– Siéntese, señor Jossie -dijo-. Tengo algo que mostrarle.
Su rostro se endureció. Parecía como si estuviera a punto de negarse, pero luego fue hasta la mesa y se dejó caer en una silla. No se había quitado ni la gorra ni las gafas de sol, y lo hizo en aquel momento.
– ¿Qué? -dijo.
Ni siquiera era una pregunta. Su voz sonaba cansada hasta el tuétano.
Barbara desenrolló la revista. Encontró las fotos de las páginas de sociedad. Se sentó frente a él y giró la revista para que él pudiera verla. No dijo nada.
Echó un vistazo a las fotos y después a ella.
– ¿Qué? -volvió a decir-. Una sarta de pijos bebiendo champán. ¿Se supone que me he de preocupar por esto?
– Échele un vistazo más detallado, señor Jossie. Es la inauguración de la exposición de fotos en la Portrait Gallery. Creo que sabe de qué exposición estoy hablando.
Miró de nuevo. Vio que estaba observando intensamente la imagen de Jemima posando con Deborah Saint James, pero ésta no era la imagen que le interesaba. Ella le indicó la foto en la que aparecía Gina Dickens.

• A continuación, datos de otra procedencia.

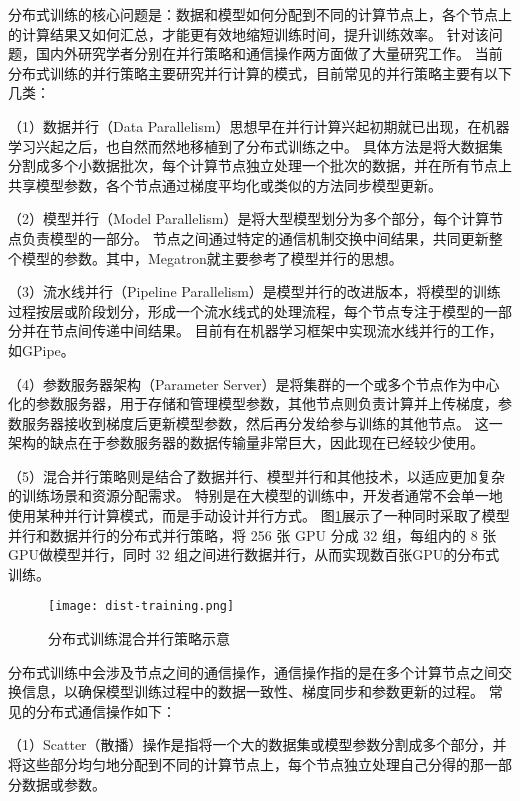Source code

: 分布式训练的核心问题是：数据和模型如何分配到不同的计算节点上，各个节点上的计算结果又如何汇总，才能更有效地缩短训练时间，提升训练效率。
针对该问题，国内外研究学者分别在并行策略和通信操作两方面做了大量研究工作。
当前分布式训练的并行策略主要研究并行计算的模式，目前常见的并行策略主要有以下几类：

（1）数据并行（Data Parallelism）思想早在并行计算兴起初期就已出现，在机器学习兴起之后，也自然而然地移植到了分布式训练之中。
具体方法是将大数据集分割成多个小数据批次，每个计算节点独立处理一个批次的数据，并在所有节点上共享模型参数，各个节点通过梯度平均化或类似的方法同步模型更新。

（2）模型并行（Model Parallelism）是将大型模型划分为多个部分，每个计算节点负责模型的一部分。
节点之间通过特定的通信机制交换中间结果，共同更新整个模型的参数。其中，Megatron就主要参考了模型并行的思想。

（3）流水线并行（Pipeline Parallelism）是模型并行的改进版本，将模型的训练过程按层或阶段划分，形成一个流水线式的处理流程，每个节点专注于模型的一部分并在节点间传递中间结果。
目前有在机器学习框架中实现流水线并行的工作，如GPipe。

（4）参数服务器架构（Parameter Server）是将集群的一个或多个节点作为中心化的参数服务器，用于存储和管理模型参数，其他节点则负责计算并上传梯度，参数服务器接收到梯度后更新模型参数，然后再分发给参与训练的其他节点。
这一架构的缺点在于参数服务器的数据传输量非常巨大，因此现在已经较少使用。

（5）混合并行策略则是结合了数据并行、模型并行和其他技术，以适应更加复杂的训练场景和资源分配需求。
特别是在大模型的训练中，开发者通常不会单一地使用某种并行计算模式，而是手动设计并行方式。
图\ref{fig:disttraining}展示了一种同时采取了模型并行和数据并行的分布式并行策略，将 256 张 GPU 分成 32 组，每组内的 8 张GPU做模型并行，同时 32 组之间进行数据并行，从而实现数百张GPU的分布式训练。

\begin{figure}
  \centering
  \texttt{[image: dist-training.png]}
  \caption{分布式训练混合并行策略示意}
  \label{fig:disttraining}
\end{figure}

分布式训练中会涉及节点之间的通信操作，通信操作指的是在多个计算节点之间交换信息，以确保模型训练过程中的数据一致性、梯度同步和参数更新的过程。
常见的分布式通信操作如下：

（1）Scatter（散播）操作是指将一个大的数据集或模型参数分割成多个部分，并将这些部分均匀地分配到不同的计算节点上，每个节点独立处理自己分得的那一部分数据或参数。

– Los dos sabemos quién es, ¿verdad, señor Jossie? -le dijo.
No dijo nada. Lo vio tragar saliva. Fue su única reacción. No miró hacia arriba ni se movió. Ella observó sus sienes, pero no vio que le palpitara el pulso. Nada en absoluto. No es lo que esperaba, pensó. Era momento de presionar.
– Personalmente, creo en las casualidades, o en la sincronización, o lo que sea. Estas cosas pasan; no hay duda de ello, ¿eh? Pero digamos que no fue una coincidencia que Gina Dickens estuviera en la Portrait Gallery para la inauguración de esta exposición. Eso significaría que ella tenía una razón para estar ahí. ¿Cuál cree que sería?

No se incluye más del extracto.